And Momma shows him her own sleeves, how they are long, and Kiddo#4 cares not a whit. Let Momma wear the rotten, wrong sleeves. But he, he knows only a very few things about the world, and this knowledge he applies with rigor. He knows where sleeves ought to go, and it is not, not I tell you, down to the wrists.
Nor, he would add, should he wear a thick shirt over his regular shirt when he goes outside.
Nor those new sneakers, shoved onto his feet after the woman in the store full of shoes dared touch his feet and then traumatized him forever by putting his foot into that metal thing with numbers all over it. Oh, how he cried, heartbroken, that someone could do such a thing. Eventually Momma stopped being stupid, and his shoes, his own regular shoes, went back onto his feet. How else would he recognize his feet? For a minute there, they looked like someone else’s.
And now this sleeve thing. He’ll accept that Momma is humoring him by rolling them up. But sometimes they come down again, and he’s once more filled with the certitude that, distressingly, Momma is stupid.
LOL Sounds all so familiar. The whole “stupid” impression unfortunately will probably last for a long time with the stupid value being applied to wider and more diverse things… I didn’t drop the “Momma is stupid” kick until I hit thirty I think! And then I started kicking myself, “wish I’d listened to momma!”
I can’t remember which person said it, but some writer is quoted with, “When I was sixteen, I thought my parents knew nothing. When I was 26, I was shocked by how much they’d learned in only ten years.”
i’m probably wrong, but wasn’t that mark twain who said that?
When my daughter was 2, she refused to wear mitts, and by the time her hands were cold enough to consider it, the mitts were cold. I finally started bringing a small blankie, which she happily wrapped her hands in. I don’t blame her about the mitts. They really did get in the way of using her hands, even if it’s just to play with her other hand. Now the argument is which mitts are warmer. She’s convinced the expensive ones with home-knitt woolen liners are cold, and the dollar store red ones are warm. We’ll see how it goes this year. At 8 she’s old enough to want her hands warm.
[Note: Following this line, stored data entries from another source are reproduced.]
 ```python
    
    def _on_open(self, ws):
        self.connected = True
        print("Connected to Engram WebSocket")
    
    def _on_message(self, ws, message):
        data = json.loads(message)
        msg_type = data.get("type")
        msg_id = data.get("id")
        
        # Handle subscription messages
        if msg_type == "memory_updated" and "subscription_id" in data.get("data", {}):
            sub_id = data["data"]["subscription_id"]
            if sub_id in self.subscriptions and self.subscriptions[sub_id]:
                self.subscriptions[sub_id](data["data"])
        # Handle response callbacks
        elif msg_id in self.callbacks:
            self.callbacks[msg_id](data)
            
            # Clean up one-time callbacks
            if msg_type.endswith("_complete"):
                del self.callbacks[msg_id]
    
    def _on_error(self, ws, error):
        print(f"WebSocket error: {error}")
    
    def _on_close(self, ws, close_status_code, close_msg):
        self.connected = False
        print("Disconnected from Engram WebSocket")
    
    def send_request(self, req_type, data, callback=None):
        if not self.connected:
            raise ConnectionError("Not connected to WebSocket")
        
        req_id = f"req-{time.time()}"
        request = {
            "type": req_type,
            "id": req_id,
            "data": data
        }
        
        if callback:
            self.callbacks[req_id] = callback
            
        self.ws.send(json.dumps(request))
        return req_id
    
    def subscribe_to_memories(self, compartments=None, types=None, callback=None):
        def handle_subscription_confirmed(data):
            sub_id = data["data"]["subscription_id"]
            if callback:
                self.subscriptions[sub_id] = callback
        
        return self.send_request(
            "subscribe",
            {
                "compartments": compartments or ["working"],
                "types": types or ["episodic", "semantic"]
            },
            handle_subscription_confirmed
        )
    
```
Aren’t kids funny? My son is a dress up master. If he is going to be a character, it must be right. And thanks so much, creators of Diego, for never putting him in pants. I *am* grateful that you did allow him two different colors of shorts–green for cousin Diego, and blue for regular Diego, and that you did put him in snow gear to go snowboarding, but my 4yo son didn’t quite get the concept that Diego lives in zone 10 or so, while we live in zone 5. You know, where it gets cold and you don’t generally wear shorts outside. And, Tabris, mommies are stupid when it comes to suggesting long pants too, because DIEGO never wears them.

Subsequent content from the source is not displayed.